▶ Data section
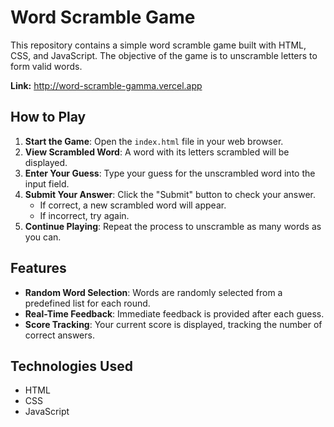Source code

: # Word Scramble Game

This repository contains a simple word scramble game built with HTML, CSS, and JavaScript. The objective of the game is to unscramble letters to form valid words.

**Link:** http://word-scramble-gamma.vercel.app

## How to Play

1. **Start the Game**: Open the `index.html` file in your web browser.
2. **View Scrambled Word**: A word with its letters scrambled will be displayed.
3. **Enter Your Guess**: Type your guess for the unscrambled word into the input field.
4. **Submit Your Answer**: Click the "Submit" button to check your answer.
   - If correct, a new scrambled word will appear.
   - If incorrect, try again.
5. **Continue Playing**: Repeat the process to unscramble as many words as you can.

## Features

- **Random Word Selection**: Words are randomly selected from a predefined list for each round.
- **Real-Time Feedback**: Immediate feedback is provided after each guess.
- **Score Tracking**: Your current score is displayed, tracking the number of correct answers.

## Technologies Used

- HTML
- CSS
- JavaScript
==
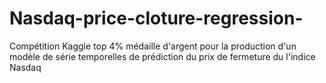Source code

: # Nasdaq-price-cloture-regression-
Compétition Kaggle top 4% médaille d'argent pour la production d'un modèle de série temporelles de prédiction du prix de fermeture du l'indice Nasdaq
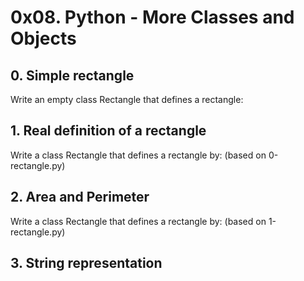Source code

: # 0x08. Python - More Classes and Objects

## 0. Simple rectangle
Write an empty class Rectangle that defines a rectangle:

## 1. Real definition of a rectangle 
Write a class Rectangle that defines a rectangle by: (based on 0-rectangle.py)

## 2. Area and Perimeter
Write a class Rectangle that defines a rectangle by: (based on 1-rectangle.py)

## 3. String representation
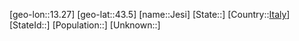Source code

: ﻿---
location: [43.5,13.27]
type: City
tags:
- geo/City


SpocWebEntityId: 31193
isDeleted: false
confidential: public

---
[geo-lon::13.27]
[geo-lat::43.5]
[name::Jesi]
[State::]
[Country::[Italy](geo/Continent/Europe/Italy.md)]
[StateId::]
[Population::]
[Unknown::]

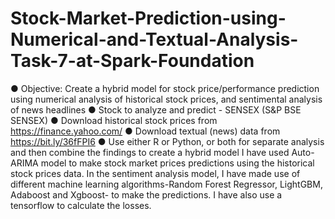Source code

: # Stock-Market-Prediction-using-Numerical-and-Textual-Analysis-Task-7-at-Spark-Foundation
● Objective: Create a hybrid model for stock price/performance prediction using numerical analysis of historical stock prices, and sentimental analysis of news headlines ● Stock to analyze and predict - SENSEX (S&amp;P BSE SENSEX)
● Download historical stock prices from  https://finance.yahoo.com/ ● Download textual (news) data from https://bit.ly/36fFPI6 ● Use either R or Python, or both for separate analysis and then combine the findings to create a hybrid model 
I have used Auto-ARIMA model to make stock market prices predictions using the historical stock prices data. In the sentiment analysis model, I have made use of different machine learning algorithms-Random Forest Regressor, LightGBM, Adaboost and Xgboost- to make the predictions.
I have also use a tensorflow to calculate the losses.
* * *
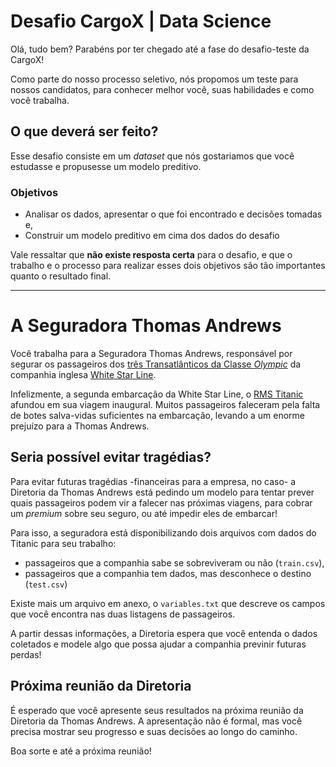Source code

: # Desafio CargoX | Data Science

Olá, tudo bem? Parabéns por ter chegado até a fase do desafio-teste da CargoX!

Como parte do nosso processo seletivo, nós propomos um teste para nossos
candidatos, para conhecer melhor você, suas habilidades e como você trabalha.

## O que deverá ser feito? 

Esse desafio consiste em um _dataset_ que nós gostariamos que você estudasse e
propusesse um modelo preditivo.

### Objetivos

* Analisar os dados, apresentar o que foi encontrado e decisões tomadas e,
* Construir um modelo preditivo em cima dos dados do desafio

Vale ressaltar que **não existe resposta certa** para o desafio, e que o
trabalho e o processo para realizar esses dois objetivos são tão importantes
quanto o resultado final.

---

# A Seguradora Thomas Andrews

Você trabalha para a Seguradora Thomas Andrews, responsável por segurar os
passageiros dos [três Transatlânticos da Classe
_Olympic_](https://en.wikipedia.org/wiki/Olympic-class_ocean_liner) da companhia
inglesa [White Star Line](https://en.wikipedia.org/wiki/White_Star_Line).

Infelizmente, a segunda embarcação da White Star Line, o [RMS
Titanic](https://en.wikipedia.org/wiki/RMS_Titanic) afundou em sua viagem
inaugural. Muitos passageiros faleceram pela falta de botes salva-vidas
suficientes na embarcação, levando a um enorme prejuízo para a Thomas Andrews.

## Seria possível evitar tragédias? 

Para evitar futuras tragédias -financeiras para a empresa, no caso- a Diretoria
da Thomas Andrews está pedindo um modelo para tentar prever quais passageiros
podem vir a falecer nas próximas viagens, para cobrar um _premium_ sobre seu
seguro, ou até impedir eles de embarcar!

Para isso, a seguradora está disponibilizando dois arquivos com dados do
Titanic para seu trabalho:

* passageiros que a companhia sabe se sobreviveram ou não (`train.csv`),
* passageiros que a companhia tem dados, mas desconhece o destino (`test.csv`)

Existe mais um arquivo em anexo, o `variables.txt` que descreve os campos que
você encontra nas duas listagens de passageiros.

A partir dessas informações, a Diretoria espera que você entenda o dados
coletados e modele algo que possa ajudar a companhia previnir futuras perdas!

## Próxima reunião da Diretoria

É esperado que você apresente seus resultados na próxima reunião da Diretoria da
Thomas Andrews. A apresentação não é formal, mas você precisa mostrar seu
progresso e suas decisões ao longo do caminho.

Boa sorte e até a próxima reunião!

▶ Task instructions
From the data above, reproduce word for word the lines running from the line with "inglesa [White Star" to the line with "da Thomas Andrews", ends included.

▶ Problem solution
inglesa [White Star Line](https://en.wikipedia.org/wiki/White_Star_Line).

Infelizmente, a segunda embarcação da White Star Line, o [RMS
Titanic](https://en.wikipedia.org/wiki/RMS_Titanic) afundou em sua viagem
inaugural. Muitos passageiros faleceram pela falta de botes salva-vidas
suficientes na embarcação, levando a um enorme prejuízo para a Thomas Andrews.

## Seria possível evitar tragédias? 

Para evitar futuras tragédias -financeiras para a empresa, no caso- a Diretoria
da Thomas Andrews está pedindo um modelo para tentar prever quais passageiros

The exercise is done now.